Version 10 (modified by domlowe, 13 years ago) (diff)

Added in ticket links

The scope of the CSML API for Alpha was limited to providing access to a single CSML feature type (Grid Series) and performing a single operation (subsetting) on that feature.

The API now needs to undergo a through review to ensure it structured to fullfill our longterm requirements which involve multiple operations on multiple feature types.

We want to follow the 'processing affordance' pattern as per the Met Office  Exeter Communique (pdf). A major part of the API rethink will involve deciding how best to implement this in practice.

Additionally integration of the alpha CSML API with WCS and the Data Extractor has brought up plenty of other issues that we also need to take into account. Most of which (except minor bugs) are documented here:

  • Idenfication of axes - although CSML does not place specific requirements on axis names, applications need to know which are the longitude/latitude/level/time axis. This can usually be inferred from the CSML context/feature type, but should we explicitly have attributes in the CSML document such as isLatitude, isLongitude, isTime etc. ? An example is that in the current csml API you need to be able to find out what the time axis is called (id) so that you can handle it accordingly. Doing the standard CF-compliance checks is the best way to ensure you have the correct axis.

This information is contained in CSML, but for NDG2 we need to explcitly provide support for certain coordinate reference systems and have a mechanism for exposing the information ('this axis is longitude') to the client. See ticket: 407

  • Calendaring - The frame of reference for times may depend on different calendars e.g 360_day, Gregorian etc. This information should be stored in the CSML probably in a srsName attribute - is this always possible? What about when times are encoded as file extracts rather than inline? Currently (alpha) the API refers back to the original data to check the calendar attribute, but this is inefficient.

Calendar info should be stored in CSML. Also need to define which calendars we support. See ticket: 408

  • Path names - in the CSML, should we store relative paths or absolute paths. The 'delivered' CSML should probably be relative, but what about the stored CSML?

If in eXist, the paths will have to be absolute. If on disk, could use either - BADC decision. The paths should be relative at the point of delivery (eg when delivering a subsetted csml doc to a user).

  • domain - the domain complement and reference could be a hinderance when we want to do basic axis indexing. The CSML file doesn't tell us how an array is structured in terms of axis order. When we are defining an interface to the data it is a common requirement to query the axis order, and often we would like to be able to subset just based on a set of axis indices. In order for the DX to cope with very different types of Grid Series Feature (rather than just "tzyx" ordered data) it needs to be able to call feature.getAxisList() and then to associate a subset specifier with that domain.

This is to be considered as part of CSML v2

  • Global attributes - applications can need to know 'global attributes', for presentation or otherwise. Without MOLES, we don't have access to these directly from CSML. Is there a case for storing some global attributes in the CSML.

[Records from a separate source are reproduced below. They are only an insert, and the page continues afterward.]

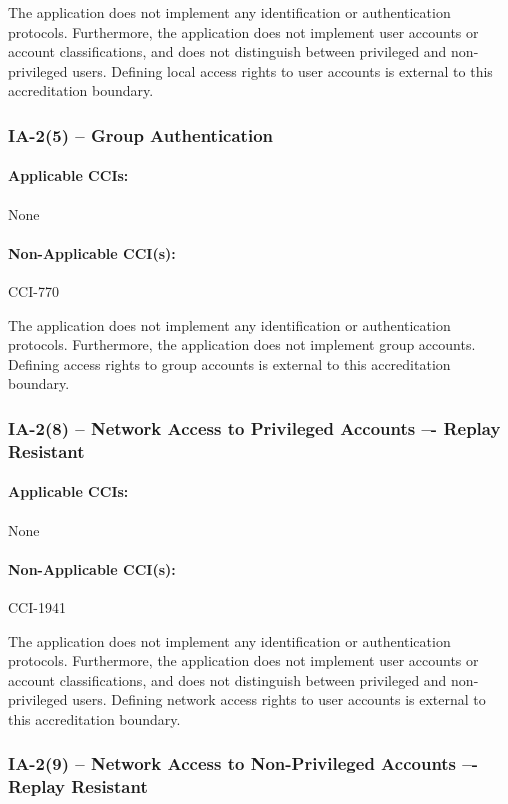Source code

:\documentclass[letterpaper, 10pt, twoside]{article}
\begin{document}
The application does not implement any identification or authentication protocols. Furthermore, the application does not implement user accounts or account classifications, and does not distinguish between privileged and non-privileged users. Defining local access rights to user accounts is external to this accreditation boundary.

\subsubsection{IA-2(5) -- Group Authentication}

\paragraph{Applicable CCIs:} None

\paragraph{Non-Applicable CCI(s):} CCI-770

The application does not implement any identification or authentication protocols. Furthermore, the application does not implement group accounts. Defining access rights to group accounts is external to this accreditation boundary.

\subsubsection{IA-2(8) -- Network Access to Privileged Accounts –- Replay Resistant}

\paragraph{Applicable CCIs:} None

\paragraph{Non-Applicable CCI(s):} CCI-1941

The application does not implement any identification or authentication protocols. Furthermore, the application does not implement user accounts or account classifications, and does not distinguish between privileged and non-privileged users. Defining network access rights to user accounts is external to this accreditation boundary.

\subsubsection{IA-2(9) -- Network Access to Non-Privileged Accounts –- Replay Resistant}
\end{document}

No. It is too tied into the NetCDF data model to start adding global attributes to CSML. A connection to the MOLES document needs to be made.

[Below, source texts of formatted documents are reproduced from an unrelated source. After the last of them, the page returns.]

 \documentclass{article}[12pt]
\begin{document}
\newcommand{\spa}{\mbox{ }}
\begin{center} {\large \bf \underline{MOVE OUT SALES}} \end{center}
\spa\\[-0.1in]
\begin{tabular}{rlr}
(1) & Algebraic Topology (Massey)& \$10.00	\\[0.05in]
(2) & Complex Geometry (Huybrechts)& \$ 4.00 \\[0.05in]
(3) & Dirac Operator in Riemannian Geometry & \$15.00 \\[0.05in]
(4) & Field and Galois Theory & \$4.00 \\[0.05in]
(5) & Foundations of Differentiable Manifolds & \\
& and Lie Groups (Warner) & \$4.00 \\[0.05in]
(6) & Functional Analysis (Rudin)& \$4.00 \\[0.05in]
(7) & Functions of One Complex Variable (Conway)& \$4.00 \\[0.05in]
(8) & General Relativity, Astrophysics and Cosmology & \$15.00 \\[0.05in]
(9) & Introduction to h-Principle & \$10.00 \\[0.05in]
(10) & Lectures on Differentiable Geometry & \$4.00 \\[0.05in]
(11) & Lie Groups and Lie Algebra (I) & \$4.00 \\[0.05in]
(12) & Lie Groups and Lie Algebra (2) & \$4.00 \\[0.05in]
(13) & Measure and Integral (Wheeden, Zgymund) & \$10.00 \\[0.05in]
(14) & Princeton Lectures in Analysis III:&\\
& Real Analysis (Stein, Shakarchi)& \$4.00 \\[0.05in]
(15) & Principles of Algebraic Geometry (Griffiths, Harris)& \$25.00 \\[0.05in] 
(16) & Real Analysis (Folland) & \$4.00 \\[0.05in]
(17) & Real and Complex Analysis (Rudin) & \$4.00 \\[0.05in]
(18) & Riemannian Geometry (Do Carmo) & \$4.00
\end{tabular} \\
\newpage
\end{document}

  • CF compliance - to write CF-compliant NetCDF we may need to store additional attributes alongside 'variable' and 'axes' (i.e. attributes of the feature and domain). Which attributes are required for CF compliance? "units" is a significant example as CF says you can determine the axis identity from the "units" attribute - we need to be able to do that so we need to capture the units attribute. Will this model be viable when the CSML is not derived from underlying CF-NetCDF?

The crux of this issue is that CSML is a lossy format, and not a mirror of the underlying NetCDF data model. Action to come up with a specification for a minimally CF compliant net CDF document. We will then assess if this is sufficient for use by client applications, and whether CSML needs to contain any additional attribute information. TICKET. If additional attribute information is required, eg. cell_methods, then we should see where this fits into the conceptual model - i.e is it part of the phenomenon or where else might it go in CSML, See ticket: 409

  • Data in memory - applications may want to hold the data in memory rather than receiving a link to NetCDF file.

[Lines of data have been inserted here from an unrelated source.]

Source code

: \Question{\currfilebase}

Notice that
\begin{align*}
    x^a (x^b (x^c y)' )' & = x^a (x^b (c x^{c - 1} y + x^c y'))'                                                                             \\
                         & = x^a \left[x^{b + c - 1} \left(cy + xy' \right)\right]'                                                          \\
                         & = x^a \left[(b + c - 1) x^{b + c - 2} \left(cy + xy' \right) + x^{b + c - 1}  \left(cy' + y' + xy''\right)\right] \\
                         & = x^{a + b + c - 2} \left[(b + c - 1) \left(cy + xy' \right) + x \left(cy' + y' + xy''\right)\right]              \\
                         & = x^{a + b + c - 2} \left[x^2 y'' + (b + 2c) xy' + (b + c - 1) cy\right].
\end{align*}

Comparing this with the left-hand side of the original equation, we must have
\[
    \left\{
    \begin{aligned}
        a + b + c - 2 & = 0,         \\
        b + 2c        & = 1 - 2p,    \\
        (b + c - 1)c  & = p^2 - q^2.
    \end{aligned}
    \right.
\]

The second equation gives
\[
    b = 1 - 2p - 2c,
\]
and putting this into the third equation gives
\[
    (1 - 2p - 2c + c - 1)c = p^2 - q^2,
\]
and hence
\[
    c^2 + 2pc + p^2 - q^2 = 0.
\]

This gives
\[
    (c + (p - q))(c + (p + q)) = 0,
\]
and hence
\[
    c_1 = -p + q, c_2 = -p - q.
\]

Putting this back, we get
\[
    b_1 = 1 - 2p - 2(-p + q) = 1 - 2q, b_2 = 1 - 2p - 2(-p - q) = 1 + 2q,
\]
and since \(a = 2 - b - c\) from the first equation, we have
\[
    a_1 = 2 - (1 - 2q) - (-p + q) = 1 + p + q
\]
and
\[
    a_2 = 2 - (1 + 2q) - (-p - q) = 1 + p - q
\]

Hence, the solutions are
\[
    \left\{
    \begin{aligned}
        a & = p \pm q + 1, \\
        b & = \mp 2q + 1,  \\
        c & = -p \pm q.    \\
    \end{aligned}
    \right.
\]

Not part of original use case, but wouldn't be hard to implement when/if required. Leave for now.

  • Multiple feature selection - the Data Extractor allows selection of more than one variable (feature). Need to write CSML containing multiple features.

For alpha the writing of CSML and NetCDF was pretty adhoc so needs redesigning anyway - the idea of selecting multiple features will be taken into account. Although an implementation of this may be beyond the original use case.

  • Multiple NetCDF files - when the data selection is large we may want to deliver multiple NetCDF files. As above.
  • Multiple time steps per NetCDF file - ideally CSML should be able to scan and write multiple time steps per input and output NetCDF file without expecting a one-to-one mapping of timestep and file. Did we discuss this one? I think it's not a significant problem that needs fixing now.
  • Upside-down data - in Alpha we didn't use the mappingRule element to specify the orientation of the data, so some of it was the wrong way up. The orientation (e.g. +x-y+z+series) should be calculated when scanning and processed by the API.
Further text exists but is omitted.